Kuasa hukum tergugat, Budiman, SH, MH, menegaskan bahwa perkara yang kembali diajukan ini bukanlah sengketa baru. Ia mempertanyakan dasar pengajuan gugatan atas objek yang sama yang telah melalui proses hukum hingga eksekusi.

“Objeknya sama dan sudah pernah dieksekusi. Ini yang perlu dicermati secara serius dalam proses persidangan,” ujarnya.

Budiman juga menilai gugatan yang diajukan terhadap kliennya bernama Jufri tidak tepat sasaran. Meskipun demikian, ia tetap mengakui bahwa setiap warga negara memiliki hak untuk mengajukan gugatan di pengadilan.

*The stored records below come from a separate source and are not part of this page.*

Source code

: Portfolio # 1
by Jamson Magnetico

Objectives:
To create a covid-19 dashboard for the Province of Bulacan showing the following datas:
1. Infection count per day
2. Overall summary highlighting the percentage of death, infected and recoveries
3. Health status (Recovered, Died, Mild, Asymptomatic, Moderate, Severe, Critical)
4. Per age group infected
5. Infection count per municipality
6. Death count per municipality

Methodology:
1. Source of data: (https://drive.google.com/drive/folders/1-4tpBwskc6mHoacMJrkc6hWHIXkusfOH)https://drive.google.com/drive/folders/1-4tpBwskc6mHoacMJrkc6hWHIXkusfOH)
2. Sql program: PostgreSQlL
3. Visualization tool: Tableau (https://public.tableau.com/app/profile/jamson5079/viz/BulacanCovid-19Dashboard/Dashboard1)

Di sisi lain, kehadiran Aliansi GMMSH (Gerakan Melawan Mafia Supremasi Hukum) dalam persidangan menambah tekanan publik terhadap jalannya perkara. Mereka secara tegas mengingatkan potensi adanya praktik mafia hukum dalam kasus-kasus sengketa lahan yang berulang.

“Perkara seperti ini sangat rawan disusupi kepentingan. Kami mendesak majelis hakim untuk benar-benar objektif, transparan, dan berani mengambil keputusan yang adil,” tegas perwakilan aliansi.

Aliansi GMMSH menyatakan akan terus mengawal proses persidangan hingga tuntas sebagai bentuk kontrol publik terhadap penegakan hukum, khususnya dalam perkara sengketa lahan yang telah memiliki riwayat panjang.

Kasus ini pun menjadi ujian bagi integritas lembaga peradilan dalam memastikan kepastian hukum, terutama terhadap objek sengketa yang sebelumnya telah melalui proses eksekusi.